What you are asked to do>
Below are the records; restate word for word the lines from the first through the one containing "3. Run the data upgrade on the System", and only those.

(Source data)
--------------------
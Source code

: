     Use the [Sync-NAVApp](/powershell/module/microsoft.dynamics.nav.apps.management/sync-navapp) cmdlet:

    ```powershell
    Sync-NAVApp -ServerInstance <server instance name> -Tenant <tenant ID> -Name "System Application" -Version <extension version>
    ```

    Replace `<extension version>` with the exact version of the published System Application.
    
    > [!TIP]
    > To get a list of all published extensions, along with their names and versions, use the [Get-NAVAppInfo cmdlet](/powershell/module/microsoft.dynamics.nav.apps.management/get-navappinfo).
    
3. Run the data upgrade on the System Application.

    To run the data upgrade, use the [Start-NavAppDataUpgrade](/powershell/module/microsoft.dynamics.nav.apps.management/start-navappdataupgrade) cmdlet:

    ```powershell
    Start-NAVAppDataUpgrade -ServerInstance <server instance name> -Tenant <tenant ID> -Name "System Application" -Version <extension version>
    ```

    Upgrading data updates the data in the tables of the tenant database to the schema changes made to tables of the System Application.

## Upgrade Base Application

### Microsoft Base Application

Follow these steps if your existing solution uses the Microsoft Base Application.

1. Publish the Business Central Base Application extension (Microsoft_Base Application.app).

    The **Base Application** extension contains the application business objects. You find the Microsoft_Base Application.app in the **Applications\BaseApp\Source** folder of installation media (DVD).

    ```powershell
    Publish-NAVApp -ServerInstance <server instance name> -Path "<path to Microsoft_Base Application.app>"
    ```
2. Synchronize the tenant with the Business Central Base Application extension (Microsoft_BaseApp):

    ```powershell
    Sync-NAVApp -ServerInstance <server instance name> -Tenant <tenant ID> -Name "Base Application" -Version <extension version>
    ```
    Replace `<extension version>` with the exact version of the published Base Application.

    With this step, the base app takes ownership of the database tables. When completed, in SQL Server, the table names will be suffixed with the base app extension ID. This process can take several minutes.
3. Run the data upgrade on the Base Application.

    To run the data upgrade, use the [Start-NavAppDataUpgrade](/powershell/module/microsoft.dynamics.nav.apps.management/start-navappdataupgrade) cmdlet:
--------------------
Answer to the exercise>
Source code

:     Use the [Sync-NAVApp](/powershell/module/microsoft.dynamics.nav.apps.management/sync-navapp) cmdlet:

    ```powershell
    Sync-NAVApp -ServerInstance <server instance name> -Tenant <tenant ID> -Name "System Application" -Version <extension version>
    ```

    Replace `<extension version>` with the exact version of the published System Application.
    
    > [!TIP]
    > To get a list of all published extensions, along with their names and versions, use the [Get-NAVAppInfo cmdlet](/powershell/module/microsoft.dynamics.nav.apps.management/get-navappinfo).
    
3. Run the data upgrade on the System Application.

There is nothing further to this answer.